A Docent for God
In preparation for my Cannon Valley Elder Collegium (http://cvec.org/)
class next year, I was rummaging around the internet using Google to find
research that related to “noticing”. (I wrote on this Aging and
the Church blog earlier about the
importance of “noticing goodness” -- and then passing on what you see so others can share in the
good news.)
I also like the term docent. A docent is a knowledgeable person who acts as a guide -- a
person who points out what there is to be seen.
To me, the two terms, docent and noticing seemed to
be a fine combination for talking about the importance (for everybody, not just
older adults) to notice beauty, for instance, and share what they see.

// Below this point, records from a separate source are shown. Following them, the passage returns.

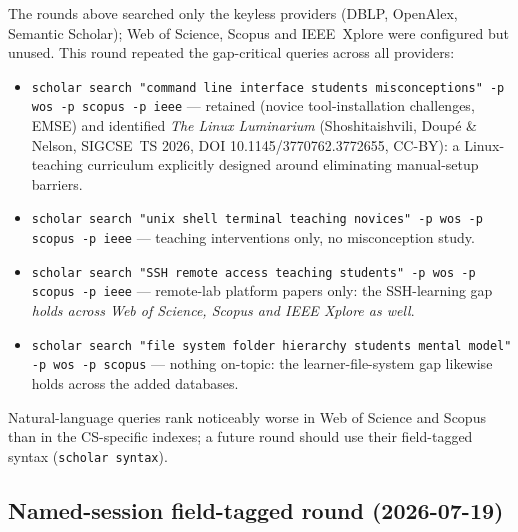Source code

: The rounds above searched only the keyless providers (DBLP, OpenAlex,
Semantic Scholar); Web of Science, Scopus and IEEE~Xplore were configured
but unused.
This round repeated the gap-critical queries across all providers:
\begin{itemize}
  \item \texttt{scholar search "command line interface students
    misconceptions" -p wos -p scopus -p ieee} --- retained
    \autocite{Salerno2026ToolInstallation} (novice tool-installation
    challenges, EMSE) and identified \emph{The Linux Luminarium}
    (Shoshitaishvili, Doup\'e \& Nelson, SIGCSE~TS 2026, DOI
    10.1145/3770762.3772655, CC-BY): a Linux-teaching curriculum
    explicitly designed around eliminating manual-setup barriers.
  \item \texttt{scholar search "unix shell terminal teaching novices" -p
    wos -p scopus -p ieee} --- teaching interventions only, no
    misconception study.
  \item \texttt{scholar search "SSH remote access teaching students" -p
    wos -p scopus -p ieee} --- remote-lab platform papers only: the
    SSH-learning gap \emph{holds across Web of Science, Scopus and IEEE
    Xplore as well}.
  \item \texttt{scholar search "file system folder hierarchy students
    mental model" -p wos -p scopus} --- nothing on-topic: the
    learner-file-system gap likewise holds across the added databases.
\end{itemize}
Natural-language queries rank noticeably worse in Web of Science and
Scopus than in the CS-specific indexes; a future round should use their
field-tagged syntax (\texttt{scholar syntax}).

\subsection{Named-session field-tagged round (2026-07-19)}

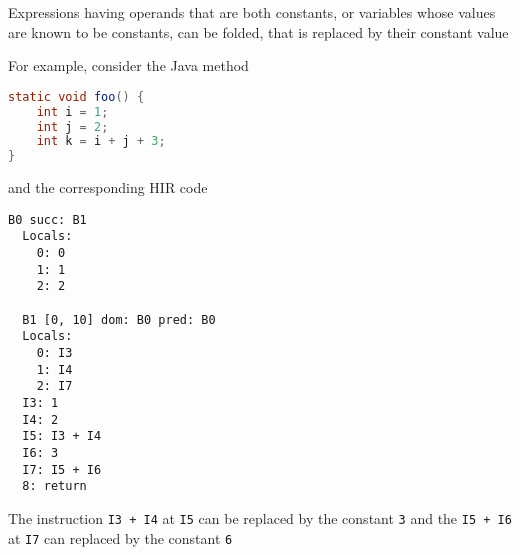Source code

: \documentclass[8pt,a4paper,compress]{beamer}
\begin{document}
\begin{frame}[fragile]
\pause

Expressions having operands that are both constants, or variables whose values are known to be constants, can be folded, that is replaced by their constant value

\pause
\bigskip

For example, consider the Java method

\begin{lstlisting}[language=Java]
static void foo() {
    int i = 1;
    int j = 2;
    int k = i + j + 3;
}
\end{lstlisting}

and the corresponding HIR code

\begin{lstlisting}[language={}]
  B0 succ: B1
  Locals:
    0: 0
    1: 1
    2: 2

  B1 [0, 10] dom: B0 pred: B0
  Locals:
    0: I3
    1: I4
    2: I7
  I3: 1
  I4: 2
  I5: I3 + I4
  I6: 3
  I7: I5 + I6
  8: return
\end{lstlisting}

\pause
\bigskip

The instruction \lstinline{I3 + I4} at \lstinline{I5} can be replaced by the constant \lstinline{3} and the \lstinline{I5 + I6} at \lstinline{I7} can replaced by the constant \lstinline{6}
\end{frame}
\end{document}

As I was following a trail of the word docent, I ran across a blog post by Magrey deVega, the
pastor of St. Paul’s
United Methodist Church in Cherokee, Iowa.
Call
and Response Blog. http://www.faithandleadership.com/blog/04-01-2010/magrey-devega-the-pastor-docent April 1, 2010 retrieved Nov. 11, 2013
A personal note here:
I copied and pasted a segment of Pastor Magrey’s post (below) on my blog
draft, but I had only skimmed it at the time. Only later did I read it carefully. Perhaps because at the very moment of
my careful-reading I was waiting in the library of my church for my wife who
was facilitating a mutual help group of women who have had cancer, the words of
Magrey deVega took my breath away.
The powerful impact could be because I am an older adult. It could be because both my wife and I
have had cancer. It could be
because I too am transformed by the mystery of communion. It could be because in the silence of
the moment, I realized, again, that God is alive and well and living among us.
Read slowly
“We [docents] are tour guides,
leading people from one gallery to another, shifting their attention from one
work of God to the next. At times, we offer language to describe the
unutterable: magnificence, awe, anguish. We are wordsmiths for life’s most
muted moments.
Sometimes that
moment demands explanation, and like a docent we offer information. We love
when someone looks at a familiar passage of scripture in a fresh way, or
unpacks some mystery of God in their life that transforms. Those are galleries
that buzz with energy.
But other
rooms we visit demand nothing but silence. We pause, speechless, when
confronted by the mysteries of our liturgy: the breaking of bread, the lifting
of a cup, the pouring of water. And there are times when our silence emerges
from the ache and anguish of souls: the graveside of a loved one, a doctor’s
diagnosis, or a future swirling with shadows. Our job in these moments may not
be to speak but to stand. To let people know they are not alone in this
gallery, and that someone has been there before.” – and is with you now on
this journey.
Thank you Pastor deVega, for serving as a docent and
reminding us of God’s good work.
As docents all, we stand, together, transformed.